Reproduce exactly the lines of this material that begin at the line with "Source code" and end at the line with "## Background", both included. Omit the pictures and everything else.
------ Material for this task ------
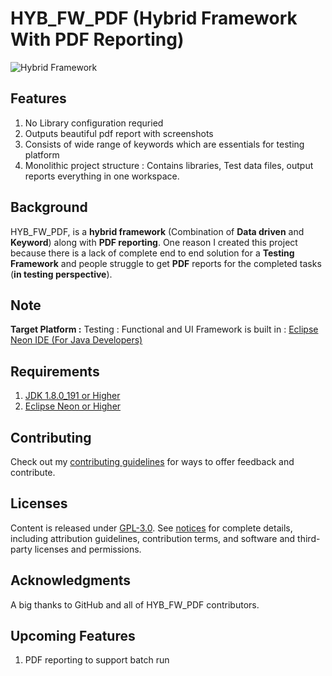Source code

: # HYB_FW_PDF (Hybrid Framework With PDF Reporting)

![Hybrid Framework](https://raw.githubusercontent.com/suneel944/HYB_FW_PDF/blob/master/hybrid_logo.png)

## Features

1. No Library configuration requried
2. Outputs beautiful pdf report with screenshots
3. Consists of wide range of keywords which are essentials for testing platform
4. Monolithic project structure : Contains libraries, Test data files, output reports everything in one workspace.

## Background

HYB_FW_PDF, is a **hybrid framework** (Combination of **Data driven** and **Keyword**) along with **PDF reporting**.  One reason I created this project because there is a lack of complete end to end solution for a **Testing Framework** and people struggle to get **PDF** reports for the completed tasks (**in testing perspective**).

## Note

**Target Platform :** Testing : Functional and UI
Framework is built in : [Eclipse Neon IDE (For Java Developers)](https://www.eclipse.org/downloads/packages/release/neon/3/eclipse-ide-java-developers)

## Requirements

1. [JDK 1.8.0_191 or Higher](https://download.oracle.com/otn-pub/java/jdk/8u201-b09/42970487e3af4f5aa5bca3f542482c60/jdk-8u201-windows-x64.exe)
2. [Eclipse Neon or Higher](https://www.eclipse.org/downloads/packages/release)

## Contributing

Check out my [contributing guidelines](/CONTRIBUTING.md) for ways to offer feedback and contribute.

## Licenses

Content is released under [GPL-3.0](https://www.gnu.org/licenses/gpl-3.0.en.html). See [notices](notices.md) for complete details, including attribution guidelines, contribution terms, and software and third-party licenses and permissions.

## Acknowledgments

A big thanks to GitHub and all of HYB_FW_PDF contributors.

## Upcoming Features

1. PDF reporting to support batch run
------
------ Material for this task ------
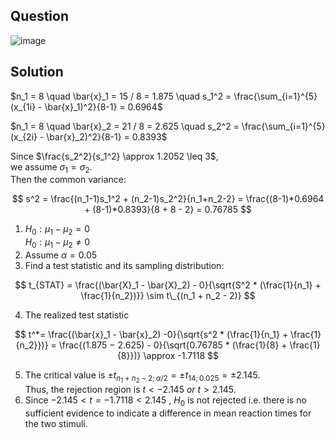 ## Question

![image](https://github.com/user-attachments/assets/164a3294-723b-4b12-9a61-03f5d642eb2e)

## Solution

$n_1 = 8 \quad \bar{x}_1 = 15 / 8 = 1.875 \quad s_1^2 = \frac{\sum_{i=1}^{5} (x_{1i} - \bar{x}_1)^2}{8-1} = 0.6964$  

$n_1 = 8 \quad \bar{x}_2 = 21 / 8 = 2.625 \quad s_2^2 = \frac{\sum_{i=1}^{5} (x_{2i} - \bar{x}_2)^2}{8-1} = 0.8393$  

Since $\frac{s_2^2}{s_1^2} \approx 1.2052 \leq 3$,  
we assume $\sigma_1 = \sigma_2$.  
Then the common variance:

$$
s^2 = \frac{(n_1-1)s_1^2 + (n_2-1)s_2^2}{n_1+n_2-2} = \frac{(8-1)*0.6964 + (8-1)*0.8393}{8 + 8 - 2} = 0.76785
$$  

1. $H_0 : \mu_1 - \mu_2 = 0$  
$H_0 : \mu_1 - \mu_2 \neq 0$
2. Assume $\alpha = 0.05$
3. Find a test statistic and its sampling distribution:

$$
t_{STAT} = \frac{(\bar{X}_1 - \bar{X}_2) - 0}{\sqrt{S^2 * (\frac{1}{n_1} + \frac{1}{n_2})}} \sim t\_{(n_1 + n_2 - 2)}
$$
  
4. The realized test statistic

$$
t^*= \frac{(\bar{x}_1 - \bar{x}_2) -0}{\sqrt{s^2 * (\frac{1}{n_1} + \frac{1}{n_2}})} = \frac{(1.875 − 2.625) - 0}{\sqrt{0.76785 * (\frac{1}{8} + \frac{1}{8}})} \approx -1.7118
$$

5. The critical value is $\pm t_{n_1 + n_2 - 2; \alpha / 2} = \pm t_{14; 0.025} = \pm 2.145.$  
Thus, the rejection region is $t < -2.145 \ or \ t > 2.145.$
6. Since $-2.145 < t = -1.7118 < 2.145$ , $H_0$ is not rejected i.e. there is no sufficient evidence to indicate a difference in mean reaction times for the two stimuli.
------
------ Material for this task ------
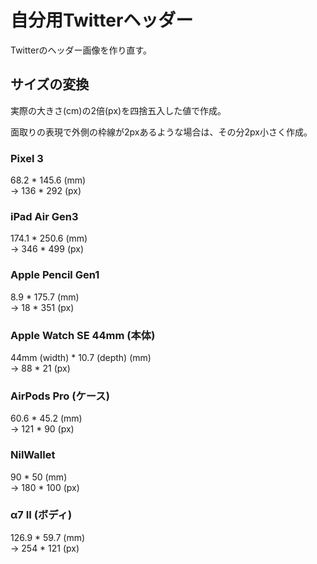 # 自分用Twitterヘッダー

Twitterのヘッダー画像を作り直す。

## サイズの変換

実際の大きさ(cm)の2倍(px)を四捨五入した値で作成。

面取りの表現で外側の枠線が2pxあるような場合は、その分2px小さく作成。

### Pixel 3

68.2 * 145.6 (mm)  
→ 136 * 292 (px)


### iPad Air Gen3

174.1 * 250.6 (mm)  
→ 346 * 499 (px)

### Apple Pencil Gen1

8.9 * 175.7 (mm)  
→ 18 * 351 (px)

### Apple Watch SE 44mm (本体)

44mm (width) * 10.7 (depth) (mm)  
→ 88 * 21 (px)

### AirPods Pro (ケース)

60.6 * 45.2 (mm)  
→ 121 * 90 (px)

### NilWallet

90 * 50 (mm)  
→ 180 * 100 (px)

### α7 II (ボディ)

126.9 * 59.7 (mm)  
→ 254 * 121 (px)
------
■ Response to the exercise ■
Source code

: # HYB_FW_PDF (Hybrid Framework With PDF Reporting)

![Hybrid Framework](https://raw.githubusercontent.com/suneel944/HYB_FW_PDF/blob/master/hybrid_logo.png)

## Features

1. No Library configuration requried
2. Outputs beautiful pdf report with screenshots
3. Consists of wide range of keywords which are essentials for testing platform
4. Monolithic project structure : Contains libraries, Test data files, output reports everything in one workspace.

## Background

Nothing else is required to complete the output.